Michael Balser

male
Date de naissance
1952
et lieu
Fredericton , NB
Canada
,
New Brunswick CA
Died
janvier, 2002
Biographie

Video maker, curator, producer, AIDS activist. New Brunswick-bred Michael Balser was part of the experimental video and Super 8 scene in Fredericton and Ottawa before finally putting down roots in Toronto in 1985. His early video Jerungdu (1986, 13) was already autobiographical, an expressionistic collage, but his diagnosis with HIV that same year suddenly provided him with a life crisis and a personal/political theme that would shape the rest of his prolific, restless and committed artistic career. Continuing in the postmodern collage vein with his two-channel piece Fear of Everything in the Universe (1987, 25), Balser met his life partner, Alberta-bred visual artist Andy Fabo (b. 1953), during production. Their fruitful artistic collaboration led to several of Balser’s best known works, including Pogo Stick Porno Romp (1987, 9), a playful essay on culture and nature, laid over with Fabo graphics and, among many other things, a sexually explicit celebration of the couple’s young relationship. Their Survival of the Delirious (1988, 14), while an equally inventive collage, had a more sombre register, using the personae of the native warrior huntsman and Windigo to narrativize the personal and community crisis around AIDS as well as come out as HIV+: Fabo is seen in dramatized conversation with his doctor discussing the new and controversial AZT therapy options, one element in the poetic mosaic about danger, fear and resolution.

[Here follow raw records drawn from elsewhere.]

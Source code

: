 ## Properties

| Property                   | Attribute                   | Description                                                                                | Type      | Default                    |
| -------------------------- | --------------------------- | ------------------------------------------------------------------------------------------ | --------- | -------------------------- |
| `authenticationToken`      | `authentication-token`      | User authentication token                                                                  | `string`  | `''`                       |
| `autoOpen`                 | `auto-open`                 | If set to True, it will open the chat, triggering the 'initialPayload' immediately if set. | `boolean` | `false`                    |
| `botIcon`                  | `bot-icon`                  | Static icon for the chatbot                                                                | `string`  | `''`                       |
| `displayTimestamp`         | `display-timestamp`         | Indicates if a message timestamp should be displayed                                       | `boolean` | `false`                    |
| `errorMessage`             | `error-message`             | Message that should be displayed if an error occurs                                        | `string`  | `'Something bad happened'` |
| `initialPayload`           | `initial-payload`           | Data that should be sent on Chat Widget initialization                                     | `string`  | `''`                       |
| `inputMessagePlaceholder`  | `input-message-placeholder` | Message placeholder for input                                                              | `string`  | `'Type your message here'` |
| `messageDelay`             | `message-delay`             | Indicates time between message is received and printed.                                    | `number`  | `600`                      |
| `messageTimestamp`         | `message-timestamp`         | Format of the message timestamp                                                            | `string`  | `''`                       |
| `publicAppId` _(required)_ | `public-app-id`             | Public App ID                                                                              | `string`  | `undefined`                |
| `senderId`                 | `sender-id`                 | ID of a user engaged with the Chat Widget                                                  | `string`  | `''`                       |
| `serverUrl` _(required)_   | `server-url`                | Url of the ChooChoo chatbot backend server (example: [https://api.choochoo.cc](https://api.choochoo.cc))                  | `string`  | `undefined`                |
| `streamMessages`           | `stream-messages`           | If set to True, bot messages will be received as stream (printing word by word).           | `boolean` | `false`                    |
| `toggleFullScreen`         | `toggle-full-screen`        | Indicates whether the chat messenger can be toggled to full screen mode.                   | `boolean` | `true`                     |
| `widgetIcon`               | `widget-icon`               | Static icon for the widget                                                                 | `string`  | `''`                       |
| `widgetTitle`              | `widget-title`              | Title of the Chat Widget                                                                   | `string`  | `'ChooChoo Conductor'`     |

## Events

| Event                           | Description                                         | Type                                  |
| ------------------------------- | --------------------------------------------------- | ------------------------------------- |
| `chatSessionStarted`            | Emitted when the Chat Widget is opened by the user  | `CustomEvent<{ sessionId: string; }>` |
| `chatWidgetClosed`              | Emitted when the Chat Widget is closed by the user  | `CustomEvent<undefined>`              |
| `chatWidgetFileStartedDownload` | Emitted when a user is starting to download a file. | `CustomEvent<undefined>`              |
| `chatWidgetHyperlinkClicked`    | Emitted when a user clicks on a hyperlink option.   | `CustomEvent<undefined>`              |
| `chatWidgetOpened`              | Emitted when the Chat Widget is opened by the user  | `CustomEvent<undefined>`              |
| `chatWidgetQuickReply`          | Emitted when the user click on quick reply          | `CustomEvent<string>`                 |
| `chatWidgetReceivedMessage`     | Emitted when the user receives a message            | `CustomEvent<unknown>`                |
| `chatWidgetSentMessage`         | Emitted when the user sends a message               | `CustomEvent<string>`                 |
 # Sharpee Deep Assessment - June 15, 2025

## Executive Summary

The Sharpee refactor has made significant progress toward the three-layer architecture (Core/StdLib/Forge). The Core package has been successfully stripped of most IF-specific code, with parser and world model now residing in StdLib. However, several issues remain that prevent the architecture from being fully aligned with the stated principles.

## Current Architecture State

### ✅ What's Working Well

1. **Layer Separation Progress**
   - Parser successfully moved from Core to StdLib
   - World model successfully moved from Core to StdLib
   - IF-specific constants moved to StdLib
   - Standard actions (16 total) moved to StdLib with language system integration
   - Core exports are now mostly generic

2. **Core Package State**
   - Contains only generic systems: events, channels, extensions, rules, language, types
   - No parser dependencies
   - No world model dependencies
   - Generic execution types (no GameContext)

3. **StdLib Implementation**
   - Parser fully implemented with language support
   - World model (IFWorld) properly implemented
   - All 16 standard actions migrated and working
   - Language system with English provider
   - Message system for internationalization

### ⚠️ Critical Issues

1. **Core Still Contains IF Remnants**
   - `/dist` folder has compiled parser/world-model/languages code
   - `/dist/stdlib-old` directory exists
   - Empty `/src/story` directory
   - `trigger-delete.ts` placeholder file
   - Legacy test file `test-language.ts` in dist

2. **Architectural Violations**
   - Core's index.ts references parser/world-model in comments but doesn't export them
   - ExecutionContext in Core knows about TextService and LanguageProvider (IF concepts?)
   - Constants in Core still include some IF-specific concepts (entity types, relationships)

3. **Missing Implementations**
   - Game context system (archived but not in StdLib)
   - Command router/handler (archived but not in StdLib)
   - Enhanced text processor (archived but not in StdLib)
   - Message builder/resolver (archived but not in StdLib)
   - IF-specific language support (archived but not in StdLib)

Balser’s later works continue to reflect his AIDS activism, including Toronto Living with AIDS , the cable series he coordinated for cable starting in 1992, whose impact was thwarted by censorship; two compilations of AIDS Public Service Announcements (1993) for which Balser, in collaboration with the Banff Centre, enlisted the contributions of queer video artists from coast to coast; Positive Men (1995, 50) a mosaic of dramatic scenes about a gay male community affected and responding, together with documentary portraits of PWAs; and the autobiographical “cybertour” Treatments—Adventures in AIDS and Media (1996, 43). Late work sometimes returned to the absurdist vein of earlier years, as in two busy, wacky riffs on space travel, acting auditions and the infiltration of Canadian TV by robots, Rocket Science (2001, 11) and Popular Science (2002, 23). Otherwise, two DVD collaborations with Fabo veered towards an almost zen apprehension of the male body, mortality, aesthetics, and desire (Motion of Light on Water , 2001, 12; Imperfect Proportions , posthumous, 2002, 5). Balser continued his prolific output, combining activist documentary with experimental narrative and collage, up until his death in 2002. Dialogue said by an “AIDS Activist Action Figure” in Treatments might be thought of as his parting words: “...if I’m going to go, at least I’m going to go out fighting.”